(Beginning of Entries supplied)

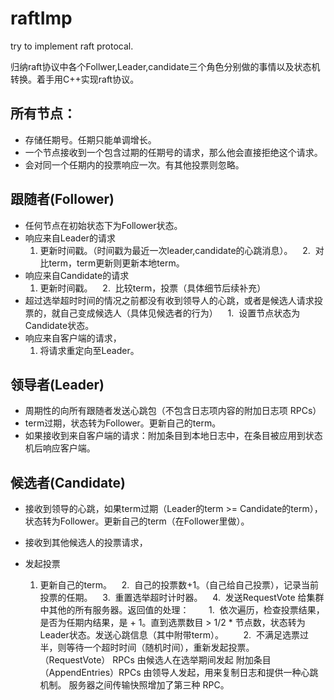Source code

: # raftImp
try to implement raft protocal.

归纳raft协议中各个Follwer,Leader,candidate三个角色分别做的事情以及状态机转换。着手用C++实现raft协议。

## 所有节点：
* 存储任期号。任期只能单调增长。
* 一个节点接收到一个包含过期的任期号的请求，那么他会直接拒绝这个请求。
* 会对同一个任期内的投票响应一次。有其他投票则忽略。
## 跟随者(Follower)
* 任何节点在初始状态下为Follower状态。
* 响应来自Leader的请求 
    1.  更新时间戳。（时间戳为最近一次leader,candidate的心跳消息）。
    2.  对比term，term更新则更新本地term。
* 响应来自Candidate的请求 
    1.  更新时间戳。
    2.  比较term，投票（具体细节后续补充）
* 超过选举超时时间的情况之前都没有收到领导人的心跳，或者是候选人请求投票的，就自己变成候选人（具体见候选者的行为）
    1.  设置节点状态为Candidate状态。
    
* 响应来自客户端的请求，
    1.  将请求重定向至Leader。

## 领导者(Leader)
* 周期性的向所有跟随者发送心跳包（不包含日志项内容的附加日志项 RPCs）
* term过期，状态转为Follower。更新自己的term。
* 如果接收到来自客户端的请求：附加条目到本地日志中，在条目被应用到状态机后响应客户端。

## 候选者(Candidate)
* 接收到领导的心跳，如果term过期（Leader的term >= Candidate的term），状态转为Follower。更新自己的term（在Follower里做）。


* 接收到其他候选人的投票请求，
* 发起投票
    1.  更新自己的term。
    2.  自己的投票数+1。（自己给自己投票），记录当前投票的任期。
    3.  重置选举超时计时器。
    4.  发送RequestVote 给集群中其他的所有服务器。返回值的处理：
        1.  依次遍历，检查投票结果，是否为任期内结果，是 + 1。直到选票数目 > 1/2 * 节点数，状态转为Leader状态。发送心跳信息（其中附带term）。
        2.  不满足选票过半，则等待一个超时时间（随机时间），重新发起投票。
（RequestVote） RPCs 由候选人在选举期间发起
附加条目（AppendEntries）RPCs 由领导人发起，用来复制日志和提供一种心跳机制。
服务器之间传输快照增加了第三种 RPC。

(End of Entries supplied)

The task:
Look through the records above for the string "状态转为Follower", then copy every line that has it.

Response below:
* term过期，状态转为Follower。更新自己的term。
* 接收到领导的心跳，如果term过期（Leader的term >= Candidate的term），状态转为Follower。更新自己的term（在Follower里做）。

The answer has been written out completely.